=== Begin Enclosure ===
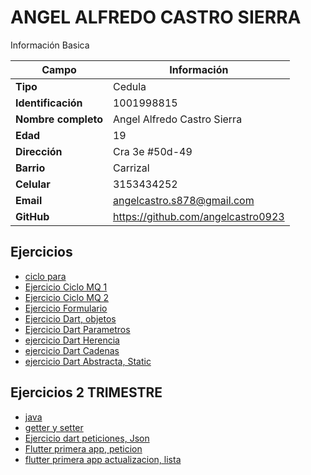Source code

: # ANGEL ALFREDO CASTRO SIERRA
Información Basica

| Campo | Información |
| --- | --- |
| **Tipo** | Cedula |
| **Identificación** | 1001998815 |
| **Nombre completo** | Angel Alfredo Castro Sierra|
| **Edad** | 19 |
| **Dirección** | Cra 3e #50d-49|
| **Barrio** | Carrizal |
| **Celular** | 3153434252 |
| **Email** | angelcastro.s878@gmail.com |
| **GitHub** | https://github.com/angelcastro0923 |

## Ejercicios
- [ciclo para](adso4.md)
- [Ejercicio Ciclo MQ 1](adso5.md)
- [Ejercicio Ciclo MQ 2](adso6.md)
- [Ejercicio Formulario](adso7.md)
- [Ejercicio Dart, objetos](adso8.md)
- [Ejercicio Dart Parametros](adso9.md)
- [ejercicio Dart Herencia](adso10.md)
- [ejercicio Dart Cadenas](adso11.md)
- [ejercicio Dart Abstracta, Static](adso12.md)
## Ejercicios 2 TRIMESTRE
- [java](java.md)
- [getter y setter](getter_y_setter.md)
- [Ejercicio dart peticiones, Json](ejercicio_json.md)
- [Flutter primera app, peticion](adso13.md)
- [flutter primera app actualizacion, lista](adso14.md)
=== End Enclosure ===
## What to work on
Word for word, retype the material above without its pictures.

## Response to this exercise
Source code

: # ANGEL ALFREDO CASTRO SIERRA
Información Basica

| Campo | Información |
| --- | --- |
| **Tipo** | Cedula |
| **Identificación** | 1001998815 |
| **Nombre completo** | Angel Alfredo Castro Sierra|
| **Edad** | 19 |
| **Dirección** | Cra 3e #50d-49|
| **Barrio** | Carrizal |
| **Celular** | 3153434252 |
| **Email** | angelcastro.s878@gmail.com |
| **GitHub** | https://github.com/angelcastro0923 |

## Ejercicios
- [ciclo para](adso4.md)
- [Ejercicio Ciclo MQ 1](adso5.md)
- [Ejercicio Ciclo MQ 2](adso6.md)
- [Ejercicio Formulario](adso7.md)
- [Ejercicio Dart, objetos](adso8.md)
- [Ejercicio Dart Parametros](adso9.md)
- [ejercicio Dart Herencia](adso10.md)
- [ejercicio Dart Cadenas](adso11.md)
- [ejercicio Dart Abstracta, Static](adso12.md)
## Ejercicios 2 TRIMESTRE
- [java](java.md)
- [getter y setter](getter_y_setter.md)
- [Ejercicio dart peticiones, Json](ejercicio_json.md)
- [Flutter primera app, peticion](adso13.md)
- [flutter primera app actualizacion, lista](adso14.md)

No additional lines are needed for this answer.